──────── DATA FOR THIS EXERCISE

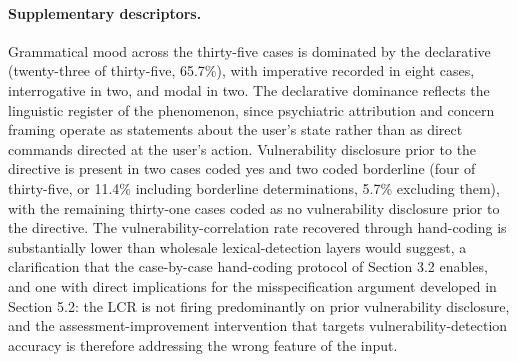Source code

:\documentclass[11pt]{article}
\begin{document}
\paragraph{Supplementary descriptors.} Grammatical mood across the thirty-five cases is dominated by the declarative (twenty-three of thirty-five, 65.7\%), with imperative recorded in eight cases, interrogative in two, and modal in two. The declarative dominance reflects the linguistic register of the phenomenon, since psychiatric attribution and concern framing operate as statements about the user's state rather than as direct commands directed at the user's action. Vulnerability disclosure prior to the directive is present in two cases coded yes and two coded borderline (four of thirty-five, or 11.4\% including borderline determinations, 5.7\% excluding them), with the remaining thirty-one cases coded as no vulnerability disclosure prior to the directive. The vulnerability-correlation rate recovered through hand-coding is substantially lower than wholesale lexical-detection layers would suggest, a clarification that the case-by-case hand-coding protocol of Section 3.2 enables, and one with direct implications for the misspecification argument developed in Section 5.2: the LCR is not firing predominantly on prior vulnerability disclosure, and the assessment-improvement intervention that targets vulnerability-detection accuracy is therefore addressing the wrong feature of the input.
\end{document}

────────────────
──────── DATA FOR THIS EXERCISE

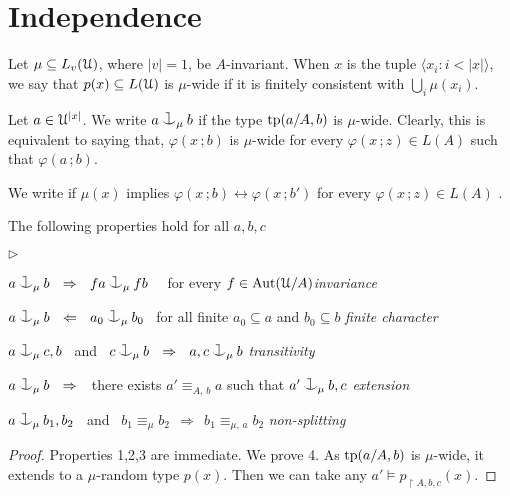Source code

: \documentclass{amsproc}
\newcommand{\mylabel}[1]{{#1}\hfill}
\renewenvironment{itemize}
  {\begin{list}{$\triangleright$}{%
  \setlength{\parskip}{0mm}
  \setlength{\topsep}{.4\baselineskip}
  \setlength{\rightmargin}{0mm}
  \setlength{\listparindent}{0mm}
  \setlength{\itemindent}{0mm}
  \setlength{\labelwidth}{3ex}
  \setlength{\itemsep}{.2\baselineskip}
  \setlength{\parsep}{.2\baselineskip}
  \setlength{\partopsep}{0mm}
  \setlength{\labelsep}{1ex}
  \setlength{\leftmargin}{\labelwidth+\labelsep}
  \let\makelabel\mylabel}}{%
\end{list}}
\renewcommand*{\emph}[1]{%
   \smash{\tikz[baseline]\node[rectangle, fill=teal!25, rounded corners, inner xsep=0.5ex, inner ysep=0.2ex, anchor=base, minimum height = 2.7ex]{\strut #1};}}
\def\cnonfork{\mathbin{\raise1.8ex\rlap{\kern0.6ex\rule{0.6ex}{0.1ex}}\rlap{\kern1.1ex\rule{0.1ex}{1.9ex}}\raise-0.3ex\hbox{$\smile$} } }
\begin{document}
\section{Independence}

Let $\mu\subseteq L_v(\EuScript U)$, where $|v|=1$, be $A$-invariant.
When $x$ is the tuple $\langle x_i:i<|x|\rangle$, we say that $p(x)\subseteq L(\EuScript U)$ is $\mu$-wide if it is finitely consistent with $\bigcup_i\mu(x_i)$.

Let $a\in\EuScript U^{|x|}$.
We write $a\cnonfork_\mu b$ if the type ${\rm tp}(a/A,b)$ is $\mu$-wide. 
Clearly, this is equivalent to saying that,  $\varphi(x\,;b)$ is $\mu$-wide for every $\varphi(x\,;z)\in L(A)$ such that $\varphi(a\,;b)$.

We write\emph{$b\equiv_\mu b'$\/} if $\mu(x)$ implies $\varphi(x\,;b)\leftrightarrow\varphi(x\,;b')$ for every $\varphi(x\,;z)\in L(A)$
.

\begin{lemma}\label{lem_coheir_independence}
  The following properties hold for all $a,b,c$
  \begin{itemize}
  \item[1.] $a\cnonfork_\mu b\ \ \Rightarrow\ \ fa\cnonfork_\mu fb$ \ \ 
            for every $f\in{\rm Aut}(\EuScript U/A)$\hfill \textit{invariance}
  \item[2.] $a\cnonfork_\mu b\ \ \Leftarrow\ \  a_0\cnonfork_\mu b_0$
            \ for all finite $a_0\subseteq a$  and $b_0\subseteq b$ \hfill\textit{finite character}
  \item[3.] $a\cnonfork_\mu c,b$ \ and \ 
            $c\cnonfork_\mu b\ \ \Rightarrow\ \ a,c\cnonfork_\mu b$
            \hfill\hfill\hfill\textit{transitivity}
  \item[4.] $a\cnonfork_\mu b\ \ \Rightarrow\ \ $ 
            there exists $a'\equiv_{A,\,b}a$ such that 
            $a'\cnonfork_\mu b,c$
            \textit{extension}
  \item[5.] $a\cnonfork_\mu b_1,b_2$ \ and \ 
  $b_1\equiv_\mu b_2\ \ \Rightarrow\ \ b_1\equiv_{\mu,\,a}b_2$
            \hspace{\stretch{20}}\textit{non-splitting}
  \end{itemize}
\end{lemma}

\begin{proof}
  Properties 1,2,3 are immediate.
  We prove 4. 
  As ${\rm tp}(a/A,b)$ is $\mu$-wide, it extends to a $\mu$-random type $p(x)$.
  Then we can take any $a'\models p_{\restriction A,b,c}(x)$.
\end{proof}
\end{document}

────────────────

YOUR ASSIGNMENT |
Take the lines above from the one containing "b\ \ \Leftarrow\" to the one containing "c,b$ \ and \" and retype them exactly, both ends included, with nothing added.

WRITTEN RESPONSE |
  \item[2.] $a\cnonfork_\mu b\ \ \Leftarrow\ \  a_0\cnonfork_\mu b_0$
            \ for all finite $a_0\subseteq a$  and $b_0\subseteq b$ \hfill\textit{finite character}
  \item[3.] $a\cnonfork_\mu c,b$ \ and \ 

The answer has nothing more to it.